Data to process:
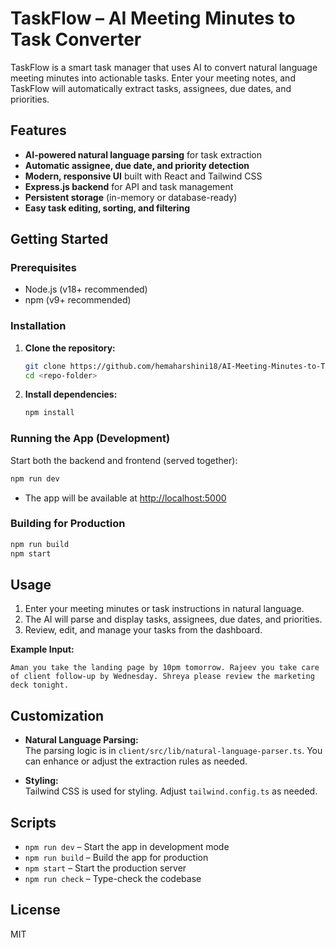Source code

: # TaskFlow – AI Meeting Minutes to Task Converter

TaskFlow is a smart task manager that uses AI to convert natural language meeting minutes into actionable tasks. Enter your meeting notes, and TaskFlow will automatically extract tasks, assignees, due dates, and priorities.

## Features

- **AI-powered natural language parsing** for task extraction
- **Automatic assignee, due date, and priority detection**
- **Modern, responsive UI** built with React and Tailwind CSS
- **Express.js backend** for API and task management
- **Persistent storage** (in-memory or database-ready)
- **Easy task editing, sorting, and filtering**


## Getting Started

### Prerequisites

- Node.js (v18+ recommended)
- npm (v9+ recommended)

### Installation

1. **Clone the repository:**
   ```bash
   git clone https://github.com/hemaharshini18/AI-Meeting-Minutes-to-Task-Converter.git
   cd <repo-folder>
   ```

2. **Install dependencies:**
   ```bash
   npm install
   ```

### Running the App (Development)

Start both the backend and frontend (served together):

```bash
npm run dev
```

- The app will be available at [http://localhost:5000](http://localhost:5000)

### Building for Production

```bash
npm run build
npm start
```

## Usage

1. Enter your meeting minutes or task instructions in natural language.
2. The AI will parse and display tasks, assignees, due dates, and priorities.
3. Review, edit, and manage your tasks from the dashboard.

**Example Input:**
```
Aman you take the landing page by 10pm tomorrow. Rajeev you take care of client follow-up by Wednesday. Shreya please review the marketing deck tonight.
```

## Customization

- **Natural Language Parsing:**  
  The parsing logic is in `client/src/lib/natural-language-parser.ts`. You can enhance or adjust the extraction rules as needed.

- **Styling:**  
  Tailwind CSS is used for styling. Adjust `tailwind.config.ts` as needed.

## Scripts

- `npm run dev` – Start the app in development mode
- `npm run build` – Build the app for production
- `npm start` – Start the production server
- `npm run check` – Type-check the codebase

## License

MIT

About this exercise: Copy out each line of the listing that holds the string "backend".

Response:
- **Express.js backend** for API and task management
Start both the backend and frontend (served together):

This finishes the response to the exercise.